Data provided START

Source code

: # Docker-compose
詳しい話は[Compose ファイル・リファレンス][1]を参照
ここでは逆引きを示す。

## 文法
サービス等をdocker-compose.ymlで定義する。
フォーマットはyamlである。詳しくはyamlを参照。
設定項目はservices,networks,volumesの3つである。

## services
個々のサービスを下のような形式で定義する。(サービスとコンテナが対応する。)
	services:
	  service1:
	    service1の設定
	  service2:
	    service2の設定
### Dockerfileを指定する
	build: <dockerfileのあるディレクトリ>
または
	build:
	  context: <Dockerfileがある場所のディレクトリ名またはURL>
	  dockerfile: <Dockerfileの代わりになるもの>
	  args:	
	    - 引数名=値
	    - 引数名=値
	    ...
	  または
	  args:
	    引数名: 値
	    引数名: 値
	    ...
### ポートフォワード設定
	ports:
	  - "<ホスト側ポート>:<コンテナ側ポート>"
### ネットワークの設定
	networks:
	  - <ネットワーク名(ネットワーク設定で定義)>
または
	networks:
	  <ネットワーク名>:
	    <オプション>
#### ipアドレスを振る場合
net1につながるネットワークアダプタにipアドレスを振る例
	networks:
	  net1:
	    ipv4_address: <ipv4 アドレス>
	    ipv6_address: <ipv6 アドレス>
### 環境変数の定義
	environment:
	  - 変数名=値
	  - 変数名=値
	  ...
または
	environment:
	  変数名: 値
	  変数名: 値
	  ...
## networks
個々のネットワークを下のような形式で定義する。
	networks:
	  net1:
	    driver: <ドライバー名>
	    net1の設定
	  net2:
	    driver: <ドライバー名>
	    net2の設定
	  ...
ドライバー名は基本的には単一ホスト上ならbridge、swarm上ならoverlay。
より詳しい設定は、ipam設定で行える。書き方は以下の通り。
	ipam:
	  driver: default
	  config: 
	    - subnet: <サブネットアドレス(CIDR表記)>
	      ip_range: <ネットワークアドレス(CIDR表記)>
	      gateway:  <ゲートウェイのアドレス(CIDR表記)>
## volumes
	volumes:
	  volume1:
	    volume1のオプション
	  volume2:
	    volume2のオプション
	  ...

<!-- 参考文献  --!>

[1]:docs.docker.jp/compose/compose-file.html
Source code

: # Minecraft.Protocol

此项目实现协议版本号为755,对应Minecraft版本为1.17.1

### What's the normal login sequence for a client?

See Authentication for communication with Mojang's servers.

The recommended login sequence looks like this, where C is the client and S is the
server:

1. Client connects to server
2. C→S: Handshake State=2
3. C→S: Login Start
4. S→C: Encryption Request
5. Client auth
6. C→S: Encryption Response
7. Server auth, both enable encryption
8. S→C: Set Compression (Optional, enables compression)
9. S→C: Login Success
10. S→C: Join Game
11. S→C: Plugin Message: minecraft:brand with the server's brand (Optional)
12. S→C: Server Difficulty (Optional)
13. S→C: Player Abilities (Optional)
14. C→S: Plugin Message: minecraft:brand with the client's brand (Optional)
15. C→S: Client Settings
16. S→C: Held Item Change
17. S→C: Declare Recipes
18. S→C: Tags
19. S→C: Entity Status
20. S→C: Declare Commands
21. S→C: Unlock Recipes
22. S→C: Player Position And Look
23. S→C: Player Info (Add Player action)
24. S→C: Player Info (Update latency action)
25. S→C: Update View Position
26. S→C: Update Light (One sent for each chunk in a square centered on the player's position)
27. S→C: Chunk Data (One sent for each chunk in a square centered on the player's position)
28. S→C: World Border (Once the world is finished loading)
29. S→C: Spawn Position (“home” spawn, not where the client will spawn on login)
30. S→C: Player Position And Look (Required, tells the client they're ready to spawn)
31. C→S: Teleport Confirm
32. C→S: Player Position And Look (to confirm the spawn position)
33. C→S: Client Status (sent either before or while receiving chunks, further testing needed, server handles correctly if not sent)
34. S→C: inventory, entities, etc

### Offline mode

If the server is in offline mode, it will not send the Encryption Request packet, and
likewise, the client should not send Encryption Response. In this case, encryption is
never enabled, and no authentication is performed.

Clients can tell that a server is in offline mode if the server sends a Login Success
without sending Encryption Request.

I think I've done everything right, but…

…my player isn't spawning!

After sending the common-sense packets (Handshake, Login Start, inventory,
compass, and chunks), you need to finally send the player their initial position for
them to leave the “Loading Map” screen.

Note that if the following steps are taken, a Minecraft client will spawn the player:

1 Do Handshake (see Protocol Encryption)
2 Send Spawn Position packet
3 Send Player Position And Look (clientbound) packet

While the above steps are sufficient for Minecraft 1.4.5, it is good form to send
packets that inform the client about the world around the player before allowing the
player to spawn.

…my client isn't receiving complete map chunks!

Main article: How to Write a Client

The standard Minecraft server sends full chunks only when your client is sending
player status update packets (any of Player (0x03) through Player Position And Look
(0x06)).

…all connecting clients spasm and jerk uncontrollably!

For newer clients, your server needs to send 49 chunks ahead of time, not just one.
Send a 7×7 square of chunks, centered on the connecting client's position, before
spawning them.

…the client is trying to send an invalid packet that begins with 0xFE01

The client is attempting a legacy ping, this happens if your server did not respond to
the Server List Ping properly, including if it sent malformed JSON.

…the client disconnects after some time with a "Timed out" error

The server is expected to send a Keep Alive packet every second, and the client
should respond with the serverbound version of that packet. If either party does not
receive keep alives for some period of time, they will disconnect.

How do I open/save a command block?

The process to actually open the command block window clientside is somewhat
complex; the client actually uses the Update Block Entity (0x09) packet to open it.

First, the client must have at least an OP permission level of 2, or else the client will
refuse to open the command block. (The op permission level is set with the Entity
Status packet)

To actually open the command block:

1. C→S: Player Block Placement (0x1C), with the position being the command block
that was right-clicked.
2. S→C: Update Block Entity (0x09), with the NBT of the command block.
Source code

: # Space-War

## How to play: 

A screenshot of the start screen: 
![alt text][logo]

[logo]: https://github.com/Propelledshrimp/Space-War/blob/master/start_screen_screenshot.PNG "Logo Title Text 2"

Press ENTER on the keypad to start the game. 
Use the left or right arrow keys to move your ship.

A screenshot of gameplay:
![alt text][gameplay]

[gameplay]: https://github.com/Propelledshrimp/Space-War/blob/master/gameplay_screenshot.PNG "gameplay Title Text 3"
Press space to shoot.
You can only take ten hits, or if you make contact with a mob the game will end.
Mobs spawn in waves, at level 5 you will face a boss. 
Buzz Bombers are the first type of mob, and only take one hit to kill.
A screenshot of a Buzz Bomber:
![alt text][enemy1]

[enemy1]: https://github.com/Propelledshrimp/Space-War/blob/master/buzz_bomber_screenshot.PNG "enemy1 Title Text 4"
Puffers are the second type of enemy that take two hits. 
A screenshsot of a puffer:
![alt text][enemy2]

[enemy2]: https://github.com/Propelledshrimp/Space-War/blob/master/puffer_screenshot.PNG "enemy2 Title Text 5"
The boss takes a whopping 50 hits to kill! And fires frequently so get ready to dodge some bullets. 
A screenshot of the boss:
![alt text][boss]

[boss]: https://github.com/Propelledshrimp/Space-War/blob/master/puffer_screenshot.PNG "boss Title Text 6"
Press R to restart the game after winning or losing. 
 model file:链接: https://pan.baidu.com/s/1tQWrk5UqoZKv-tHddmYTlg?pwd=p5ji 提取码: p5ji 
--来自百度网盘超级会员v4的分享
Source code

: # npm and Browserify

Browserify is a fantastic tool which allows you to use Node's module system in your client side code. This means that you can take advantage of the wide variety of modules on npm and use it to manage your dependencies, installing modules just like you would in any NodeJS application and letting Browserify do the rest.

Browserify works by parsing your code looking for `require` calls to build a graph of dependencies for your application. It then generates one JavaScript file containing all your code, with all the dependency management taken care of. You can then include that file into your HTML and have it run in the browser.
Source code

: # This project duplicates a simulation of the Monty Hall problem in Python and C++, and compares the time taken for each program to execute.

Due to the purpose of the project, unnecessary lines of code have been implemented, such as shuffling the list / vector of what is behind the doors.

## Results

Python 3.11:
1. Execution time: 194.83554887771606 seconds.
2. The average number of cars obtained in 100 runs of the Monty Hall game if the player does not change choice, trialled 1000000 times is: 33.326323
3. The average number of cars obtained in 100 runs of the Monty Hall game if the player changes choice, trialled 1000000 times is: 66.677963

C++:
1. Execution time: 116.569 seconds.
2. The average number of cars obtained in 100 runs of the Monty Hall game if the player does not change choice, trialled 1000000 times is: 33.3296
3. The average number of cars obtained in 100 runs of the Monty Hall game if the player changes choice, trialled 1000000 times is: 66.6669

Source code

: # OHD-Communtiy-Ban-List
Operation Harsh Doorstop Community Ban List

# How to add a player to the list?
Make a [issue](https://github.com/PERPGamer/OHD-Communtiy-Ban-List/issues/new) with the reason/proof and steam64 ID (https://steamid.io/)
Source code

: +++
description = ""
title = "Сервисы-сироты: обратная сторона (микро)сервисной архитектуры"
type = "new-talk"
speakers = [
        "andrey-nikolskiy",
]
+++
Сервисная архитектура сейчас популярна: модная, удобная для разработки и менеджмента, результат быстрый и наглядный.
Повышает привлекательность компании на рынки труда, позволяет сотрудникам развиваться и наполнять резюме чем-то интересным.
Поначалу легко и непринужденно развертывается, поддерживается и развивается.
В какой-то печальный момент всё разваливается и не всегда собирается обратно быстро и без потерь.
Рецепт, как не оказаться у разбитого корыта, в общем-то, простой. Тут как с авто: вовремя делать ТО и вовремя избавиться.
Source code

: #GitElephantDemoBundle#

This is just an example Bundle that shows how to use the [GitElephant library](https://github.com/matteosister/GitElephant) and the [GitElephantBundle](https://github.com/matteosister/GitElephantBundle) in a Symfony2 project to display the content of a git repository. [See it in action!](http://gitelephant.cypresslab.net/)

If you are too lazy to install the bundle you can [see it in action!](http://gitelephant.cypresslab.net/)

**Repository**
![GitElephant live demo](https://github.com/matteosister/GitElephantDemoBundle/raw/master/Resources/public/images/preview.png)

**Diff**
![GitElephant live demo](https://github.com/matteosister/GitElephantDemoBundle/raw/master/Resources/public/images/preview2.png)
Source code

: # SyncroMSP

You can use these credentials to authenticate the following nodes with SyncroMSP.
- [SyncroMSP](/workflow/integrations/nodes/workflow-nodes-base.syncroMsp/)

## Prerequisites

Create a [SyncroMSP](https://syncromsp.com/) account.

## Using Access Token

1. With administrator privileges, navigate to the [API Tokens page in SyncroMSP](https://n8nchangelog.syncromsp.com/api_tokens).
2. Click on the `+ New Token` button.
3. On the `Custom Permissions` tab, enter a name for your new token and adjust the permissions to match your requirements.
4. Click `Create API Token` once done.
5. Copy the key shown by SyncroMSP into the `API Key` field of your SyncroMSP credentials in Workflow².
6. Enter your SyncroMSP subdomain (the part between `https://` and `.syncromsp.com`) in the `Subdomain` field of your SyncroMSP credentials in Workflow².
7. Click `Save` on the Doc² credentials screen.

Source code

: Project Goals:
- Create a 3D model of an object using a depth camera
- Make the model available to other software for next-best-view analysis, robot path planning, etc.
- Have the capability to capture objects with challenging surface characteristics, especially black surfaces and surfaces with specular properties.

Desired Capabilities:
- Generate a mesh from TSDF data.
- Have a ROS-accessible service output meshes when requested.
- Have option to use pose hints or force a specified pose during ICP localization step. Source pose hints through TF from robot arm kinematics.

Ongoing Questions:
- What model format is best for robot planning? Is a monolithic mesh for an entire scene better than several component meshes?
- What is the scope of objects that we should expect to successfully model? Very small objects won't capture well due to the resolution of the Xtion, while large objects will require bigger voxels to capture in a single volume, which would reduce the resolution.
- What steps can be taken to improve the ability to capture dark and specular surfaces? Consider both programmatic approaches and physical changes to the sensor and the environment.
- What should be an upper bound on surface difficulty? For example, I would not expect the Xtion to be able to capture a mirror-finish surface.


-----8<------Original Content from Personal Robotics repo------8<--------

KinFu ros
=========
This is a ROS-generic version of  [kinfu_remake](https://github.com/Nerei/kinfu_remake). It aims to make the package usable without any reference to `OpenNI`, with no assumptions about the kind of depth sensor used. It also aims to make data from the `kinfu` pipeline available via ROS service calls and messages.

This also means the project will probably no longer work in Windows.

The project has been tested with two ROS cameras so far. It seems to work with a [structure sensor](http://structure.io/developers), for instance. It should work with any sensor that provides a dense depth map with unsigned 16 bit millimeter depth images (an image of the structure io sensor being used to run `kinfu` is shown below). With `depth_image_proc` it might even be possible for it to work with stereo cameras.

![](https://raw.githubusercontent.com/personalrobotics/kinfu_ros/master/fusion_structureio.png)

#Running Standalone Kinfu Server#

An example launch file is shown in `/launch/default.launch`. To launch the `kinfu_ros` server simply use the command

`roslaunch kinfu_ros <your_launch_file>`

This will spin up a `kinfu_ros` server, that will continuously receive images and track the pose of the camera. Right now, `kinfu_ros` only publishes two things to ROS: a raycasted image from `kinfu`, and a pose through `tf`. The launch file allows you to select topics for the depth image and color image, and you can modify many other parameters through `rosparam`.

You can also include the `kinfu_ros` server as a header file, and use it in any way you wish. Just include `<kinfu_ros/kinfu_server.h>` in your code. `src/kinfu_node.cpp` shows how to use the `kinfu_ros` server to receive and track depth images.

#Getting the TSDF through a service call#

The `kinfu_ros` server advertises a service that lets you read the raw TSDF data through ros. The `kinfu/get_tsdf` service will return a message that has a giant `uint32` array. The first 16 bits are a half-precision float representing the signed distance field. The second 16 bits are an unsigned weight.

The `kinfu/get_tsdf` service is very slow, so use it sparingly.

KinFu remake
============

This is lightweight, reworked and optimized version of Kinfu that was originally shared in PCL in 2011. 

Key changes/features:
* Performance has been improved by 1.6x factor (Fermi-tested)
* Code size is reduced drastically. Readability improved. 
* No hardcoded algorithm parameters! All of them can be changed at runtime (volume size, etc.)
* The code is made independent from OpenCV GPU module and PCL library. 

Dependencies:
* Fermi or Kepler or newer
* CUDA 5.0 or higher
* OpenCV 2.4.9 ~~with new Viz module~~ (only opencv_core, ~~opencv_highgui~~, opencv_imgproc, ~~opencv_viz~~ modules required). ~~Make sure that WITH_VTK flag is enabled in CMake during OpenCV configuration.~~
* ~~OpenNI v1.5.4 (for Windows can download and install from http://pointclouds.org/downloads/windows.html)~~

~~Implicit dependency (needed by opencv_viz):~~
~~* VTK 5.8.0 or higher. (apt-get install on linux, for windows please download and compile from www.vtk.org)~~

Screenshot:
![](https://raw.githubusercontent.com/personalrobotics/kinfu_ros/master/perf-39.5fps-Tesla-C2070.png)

Data provided END

Work instruction →
After locating the line that contains "11. S→C: Plugin", please copy exactly every line from the start of the records through it, and nothing else.

Task result →
Source code

: # Docker-compose
詳しい話は[Compose ファイル・リファレンス][1]を参照
ここでは逆引きを示す。

## 文法
サービス等をdocker-compose.ymlで定義する。
フォーマットはyamlである。詳しくはyamlを参照。
設定項目はservices,networks,volumesの3つである。

## services
個々のサービスを下のような形式で定義する。(サービスとコンテナが対応する。)
	services:
	  service1:
	    service1の設定
	  service2:
	    service2の設定
### Dockerfileを指定する
	build: <dockerfileのあるディレクトリ>
または
	build:
	  context: <Dockerfileがある場所のディレクトリ名またはURL>
	  dockerfile: <Dockerfileの代わりになるもの>
	  args:	
	    - 引数名=値
	    - 引数名=値
	    ...
	  または
	  args:
	    引数名: 値
	    引数名: 値
	    ...
### ポートフォワード設定
	ports:
	  - "<ホスト側ポート>:<コンテナ側ポート>"
### ネットワークの設定
	networks:
	  - <ネットワーク名(ネットワーク設定で定義)>
または
	networks:
	  <ネットワーク名>:
	    <オプション>
#### ipアドレスを振る場合
net1につながるネットワークアダプタにipアドレスを振る例
	networks:
	  net1:
	    ipv4_address: <ipv4 アドレス>
	    ipv6_address: <ipv6 アドレス>
### 環境変数の定義
	environment:
	  - 変数名=値
	  - 変数名=値
	  ...
または
	environment:
	  変数名: 値
	  変数名: 値
	  ...
## networks
個々のネットワークを下のような形式で定義する。
	networks:
	  net1:
	    driver: <ドライバー名>
	    net1の設定
	  net2:
	    driver: <ドライバー名>
	    net2の設定
	  ...
ドライバー名は基本的には単一ホスト上ならbridge、swarm上ならoverlay。
より詳しい設定は、ipam設定で行える。書き方は以下の通り。
	ipam:
	  driver: default
	  config: 
	    - subnet: <サブネットアドレス(CIDR表記)>
	      ip_range: <ネットワークアドレス(CIDR表記)>
	      gateway:  <ゲートウェイのアドレス(CIDR表記)>
## volumes
	volumes:
	  volume1:
	    volume1のオプション
	  volume2:
	    volume2のオプション
	  ...

<!-- 参考文献  --!>

[1]:docs.docker.jp/compose/compose-file.html
Source code

: # Minecraft.Protocol

此项目实现协议版本号为755,对应Minecraft版本为1.17.1

### What's the normal login sequence for a client?

See Authentication for communication with Mojang's servers.

The recommended login sequence looks like this, where C is the client and S is the
server:

1. Client connects to server
2. C→S: Handshake State=2
3. C→S: Login Start
4. S→C: Encryption Request
5. Client auth
6. C→S: Encryption Response
7. Server auth, both enable encryption
8. S→C: Set Compression (Optional, enables compression)
9. S→C: Login Success
10. S→C: Join Game
11. S→C: Plugin Message: minecraft:brand with the server's brand (Optional)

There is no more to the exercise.